Folk theatre has undergone a makeover as now it is associated with society beyond the limits of entertainment. It is now a medium responsible for changing lives as these are based on social themes.

How Folk Theatre connected people

The peculiar feature of folk theatre used to be its association with the regional language and artists. Songs sung in this theatre across India were Natya Sangeet in Maharashtra, Paatu in Tamilnadu, khayal in North India and Isai of Isai Nakadam.

These folk songs are based on old theatrical style marked by Raga and Tala and high pitch voice that reaches higher octave whenever needed. In earlier days actors had to sing during their performances to convey their emotions. For all-night dramas, open-air a performances were held for different situations especially during festivals. Voices with great range and training from renowned music school/ Gharana in indigenous music were essentials.

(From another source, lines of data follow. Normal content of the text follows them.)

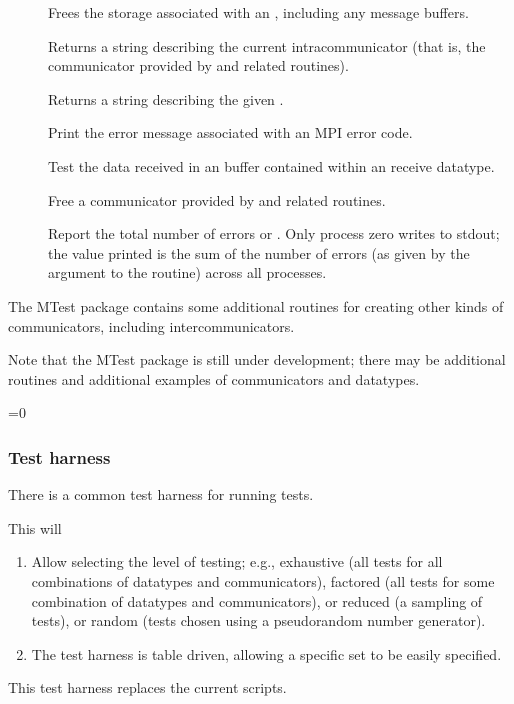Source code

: \begin{description}
\item[]Frees the storage associated with an
    , including any message buffers.

\item[]Returns a string describing the
current intracommunicator (that is, the communicator provided by
 and related routines).

\item[]Returns a string describing the
given .

\item[]Print the error message associated with
an MPI error code.

\item[]Test the data received in an buffer
contained within an  receive datatype.

\item[]Free a communicator provided by
 and related routines.

\item[]Report the total number of errors or
.  Only process zero writes to stdout; the value
printed is the sum of the number of errors (as given by the argument
to the routine) across all processes.
\end{description}

The MTest package contains some additional routines for creating other
kinds of communicators, including intercommunicators.

Note that the MTest package is still under development; there may be
additional routines and additional examples of communicators and
datatypes.  


=0
\subsubsection{Test harness}
There is a common test harness for running tests.  

This will
\begin{enumerate}
\item Allow selecting the level of testing; e.g., exhaustive (all
tests for all combinations of datatypes and communicators), factored
(all tests for some combination of datatypes and communicators), or
reduced (a sampling of tests), or random (tests chosen using a
pseudorandom number generator).  

\item The test harness is table driven, allowing a specific set to be
easily specified.  
\end{enumerate}
This test harness replaces the current  scripts.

This was so because those were not the days of amplifiers and full throat singing was supposed to keep the audiences awaked. For this purpose, the artist was given the training from the very young age in the open fields.

In earlier days, theatre companies used to share the collection that was made on the gates with each actor based on their length in the play and the importance of the role that was played by him.

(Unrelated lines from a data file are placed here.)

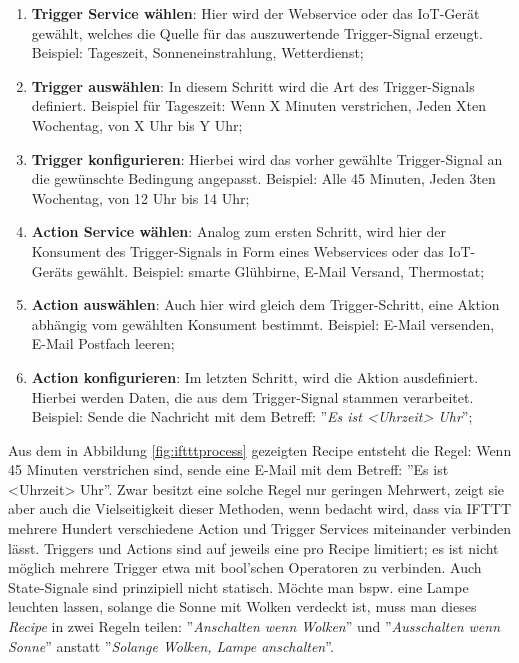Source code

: \begin{enumerate}
    \item \textbf{Trigger Service wählen}: Hier wird der Webservice oder das IoT-Gerät gewählt, welches die Quelle für das auszuwertende Trigger-Signal erzeugt. Beispiel: Tageszeit, Sonneneinstrahlung, Wetterdienst;
    \item \textbf{Trigger auswählen}: In diesem Schritt wird die Art des Trigger-Signals definiert. Beispiel für Tageszeit: Wenn X Minuten verstrichen, Jeden Xten Wochentag, von X Uhr bis Y Uhr;
    \item \textbf{Trigger konfigurieren}: Hierbei wird das vorher gewählte Trigger-Signal an die gewünschte Bedingung angepasst. Beispiel: Alle 45 Minuten, Jeden 3ten Wochentag, von 12 Uhr bis 14 Uhr;
    \item \textbf{Action Service wählen}: Analog zum ersten Schritt, wird hier der Konsument des Trigger-Signals in Form eines Webservices oder das IoT-Geräts gewählt. Beispiel: smarte Glühbirne, E-Mail Versand, Thermostat;
    \item \textbf{Action auswählen}: Auch hier wird gleich dem Trigger-Schritt, eine Aktion abhängig vom gewählten Konsument bestimmt. Beispiel: E-Mail versenden, E-Mail Postfach leeren;
    \item \textbf{Action konfigurieren}: Im letzten Schritt, wird die Aktion ausdefiniert. Hierbei werden Daten, die aus dem Trigger-Signal stammen verarbeitet. Beispiel: Sende die Nachricht mit dem Betreff: ''\textit{Es ist <Uhrzeit> Uhr}'';
\end{enumerate}
Aus dem in Abbildung \ref{fig:iftttprocess} gezeigten Recipe entsteht die Regel: Wenn 45 Minuten verstrichen sind, sende eine E-Mail mit dem Betreff: ''Es ist <Uhrzeit> Uhr''. Zwar besitzt eine solche Regel nur geringen Mehrwert, zeigt sie aber auch die Vielseitigkeit dieser Methoden, wenn bedacht wird, dass via IFTTT mehrere Hundert verschiedene Action und Trigger Services miteinander verbinden lässt. Triggers und Actions sind auf jeweils eine pro Recipe limitiert; es ist nicht möglich mehrere Trigger etwa mit bool'schen Operatoren zu verbinden. Auch State-Signale sind prinzipiell nicht statisch. Möchte man bspw. eine Lampe leuchten lassen, solange die Sonne mit Wolken verdeckt ist, muss man dieses \textit{Recipe} in zwei Regeln teilen: ''\textit{Anschalten wenn Wolken}'' und ''\textit{Ausschalten wenn Sonne}'' anstatt ''\textit{Solange Wolken, Lampe anschalten}''.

It is believed that with the rise of Vaishnavism in the 15 century, folk theatre and folk forms such as Raas Leela, Raas Dhari and Ankiyanat gained momentum. The Jatras of Bengal and Lila forms of North India, Khyal of Rajasthan, Bhavai of Gujarat and Tamasha of Maharashtra along with Swangs of Haryana were the few names that were inspired by devotional stories. Several times these folk theatres used to revolve around social issues which were affecting the common man.

Various other forms of folk theatre played an important role in the cultural and social development of society as they had the potential to affect the mindset of audiences.
Clubbing theatrical shows with Epic recitations, folk tales, songs, and many other forms became the means of communication in the society which was not marked by technological development and high rate of literacy.

In modern India, the folk theatre played an essential role as a medium for communication with masses. Traditional theatre forms used to reflect the common man’s ideology and perceptions. It never emphasised on beauty but acting and narrations along with the descriptive skills. Folk theatre was the direct communication between the actor and the audiences.

There was the element of simplicity in traditional folk theatre form that established a rhythmic relationship with the spectators. Applauds from the spectators used to reflect how well the character was played by the artist.